Quirky, Seamy Slice Of Life

Sun Herald

Sunday November 13, 2005

Rob Lowing

INSIDE DEEP THROAT

Rated: R

With: Linda Lovelace, Hugh Hefner, Camille Paglia, Norman Mailer.

Critic's warning: Explicit sex scenes, references, language.

Critic's rating: 8/10

IN 1972, the adult sex film Deep Throat opened in New York. Made for less than $US25,000, it went on to make more than $US600,000. Hailed as the first mainstream pornographic movie, it symbolised an emerging cultural revolution which filmmakers hoped would connect movies, art and sexually explicit subject matter.

What happened, of course, was the opposite: tougher censorship and previously good-natured pornography turned, as one commentator noted, into hard-core "yukky".

The story of Deep Throat and its repercussions is entertainingly recorded in the new documentary Inside Deep Throat. This 90-minute feature is plainly structured but vibrantly detailed, with frank comments ("it is not a good movie," says Deep Throat's director) and a wonderful pop soundtrack to evoke the times.

The interviewees are so colourful, so amusingly seedy, that this becomes a study of the characters (and characters they are) embroiled in the movie business, from the fake Italian count to the hairdresser turned porn moviemaker and the squabbling pensioners still worried about being whacked by the film's mobster backers, three decades later.
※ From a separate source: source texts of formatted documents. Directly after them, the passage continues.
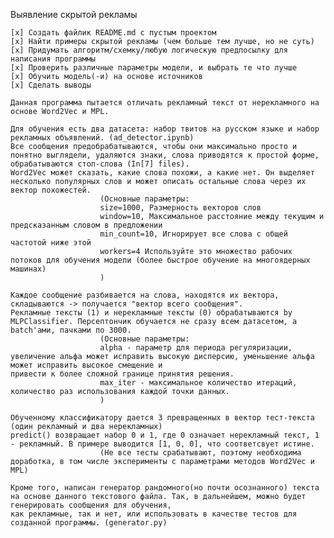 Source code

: Выявление скрытой рекламы

    [x] Создать файлик README.md с пустым проектом
    [x] Найти примеры скрытой рекламы (чем больше тем лучше, но не суть)
    [x] Придумать алгоритм/схемку/любую логическую предпосылку для написания программы
    [x] Проверить различные параметры модели, и выбрать те что лучше
    [x] Обучить модель(-и) на основе источников
    [x] Сделать выводы
    
    Данная программа пытается отличать рекламный текст от нерекламного на основе Word2Vec и MPL. 
    
    Для обучения есть два датасета: набор твитов на русском языке и набор рекламных объявлений. (ad_detector.ipynb)
    Все сообщения предобрабатываются, чтобы они максимально просто и понятно выглядели, удаляются знаки, слова приводятся к простой форме, обрабатываются стоп-слова (In[7] files).
    Word2Vec может сказать, какие слова похожи, а какие нет. Он выделяет несколько популярных слов и может описать остальные слова через их вектор похожестей.
                        (Основные параметры:
                        size=1000, Размерность векторов слов
                        window=10, Максимальное расстояние между текущим и предсказанным словом в предложении
                        min_count=10, Игнорирует все слова с общей частотой ниже этой
                        workers=4 Используйте это множество рабочих потоков для обучения модели (более быстрое обучение на многоядерных машинах)
                        )
                        
    Каждое сообщение разбивается на слова, находятся их вектора, складываются -> получается "вектор всего сообщения".
    Рекламные тексты (1) и нерекламные тексты (0) обрабатываются by MLPClassifier. Персептончик обучается не сразу всем датасетом, а batch'ами, пачками по 3000.
                        (Основные параметры:
                        alpha - параметр для периода регуляризации, увеличение альфа может исправить высокую дисперсию, уменьшение альфа может исправить высокое смещение и                                         привести к более сложной границе принятия решения.
                        max_iter - максимальное количество итераций, количество раз использования каждой точки данных.
                        )
                        
    Обученному классификатору дается 3 превращенных в вектор тест-текста (один рекламный и два нерекламных) 
    predict() возвращает набор 0 и 1, где 0 означает нерекламный текст, 1 - рекламный. В примере выводится [1, 0, 0], что соответсвует истине.
                        (Не все тесты срабатывают, поэтому необходима доработка, в том числе эксперименты с параметрами методов Word2Vec и MPL)
    
    Кроме того, написан генератор рандомного(но почти осознанного) текста на основе данного текстового файла. Так, в дальнейшем, можно будет генерировать сообщения для обучения,
    как рекламные, так и нет, или использовать в качестве тестов для созданной программы. (generator.py)
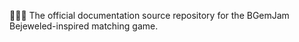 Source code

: 💎️💍️📖️ The official documentation source repository for the BGemJam Bejeweled-inspired matching game.

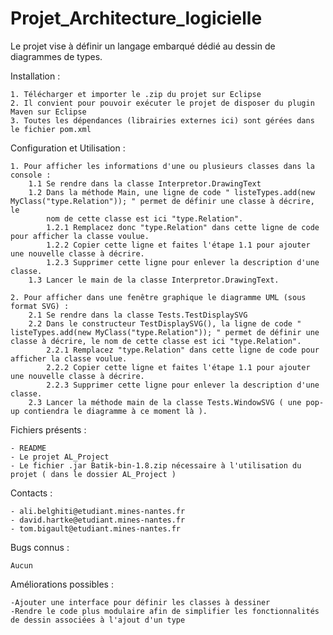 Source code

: # Projet_Architecture_logicielle

Le projet vise à définir un langage embarqué dédié au dessin de diagrammes de types.

Installation :

    1. Télécharger et importer le .zip du projet sur Eclipse 
    2. Il convient pour pouvoir exécuter le projet de disposer du plugin Maven sur Eclipse
    3. Toutes les dépendances (librairies externes ici) sont gérées dans le fichier pom.xml
        

Configuration et Utilisation :

    1. Pour afficher les informations d'une ou plusieurs classes dans la console :
        1.1 Se rendre dans la classe Interpretor.DrawingText
        1.2 Dans la méthode Main, une ligne de code " listeTypes.add(new MyClass("type.Relation")); " permet de définir une classe à décrire, le
            nom de cette classe est ici "type.Relation".
            1.2.1 Remplacez donc "type.Relation" dans cette ligne de code pour afficher la classe voulue.
            1.2.2 Copier cette ligne et faites l'étape 1.1 pour ajouter une nouvelle classe à décrire.
            1.2.3 Supprimer cette ligne pour enlever la description d'une classe.
        1.3 Lancer le main de la classe Interpretor.DrawingText.
    
    2. Pour afficher dans une fenêtre graphique le diagramme UML (sous format SVG) :
        2.1 Se rendre dans la classe Tests.TestDisplaySVG
        2.2 Dans le constructeur TestDisplaySVG(), la ligne de code " listeTypes.add(new MyClass("type.Relation")); " permet de définir une classe à décrire, le nom de cette classe est ici "type.Relation".
            2.2.1 Remplacez "type.Relation" dans cette ligne de code pour afficher la classe voulue.
            2.2.2 Copier cette ligne et faites l'étape 1.1 pour ajouter une nouvelle classe à décrire.
            2.2.3 Supprimer cette ligne pour enlever la description d'une classe.
        2.3 Lancer la méthode main de la classe Tests.WindowSVG ( une pop-up contiendra le diagramme à ce moment là ).
    
Fichiers présents :

    - README
    - Le projet AL_Project
    - Le fichier .jar Batik-bin-1.8.zip nécessaire à l'utilisation du projet ( dans le dossier AL_Project )
    
Contacts :

    - ali.belghiti@etudiant.mines-nantes.fr
    - david.hartke@etudiant.mines-nantes.fr
    - tom.bigault@etudiant.mines-nantes.fr
        
Bugs connus :
    
    Aucun

Améliorations possibles :
    
    -Ajouter une interface pour définir les classes à dessiner
    -Rendre le code plus modulaire afin de simplifier les fonctionnalités de dessin associées à l'ajout d'un type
Media-savvy commentators include men's magazine publisher Hefner, authors Erica Jong, Mailer and Paglia and director John Waters. They note the way the film polarised America, from those politicians who thought it was a "feast of decadence" to the well-dressed middle-aged woman who defended "my right to see a dirty picture if I want to".

The bizarre 1970s attitude to female sexuality (that it didn't exist) is epitomised by the male judge in the ensuing obscenity trial who wasn't aware of female erogenous zones.

Filmmakers Fenton Bailey and Randy Barbato underscore the laughs with reminders of the film's historic significance: Nixon was re-elected on moral values, and the film's star Harry Reems was charged with conspiracy to transport obscenity across state lines (a legal first) and faced five years in jail. Co-star Lovelace, meanwhile, endured a tragic life with few rewards from the movie and, in the ultimate irony, is unrecognised by contemporary adult movie stars interviewed here.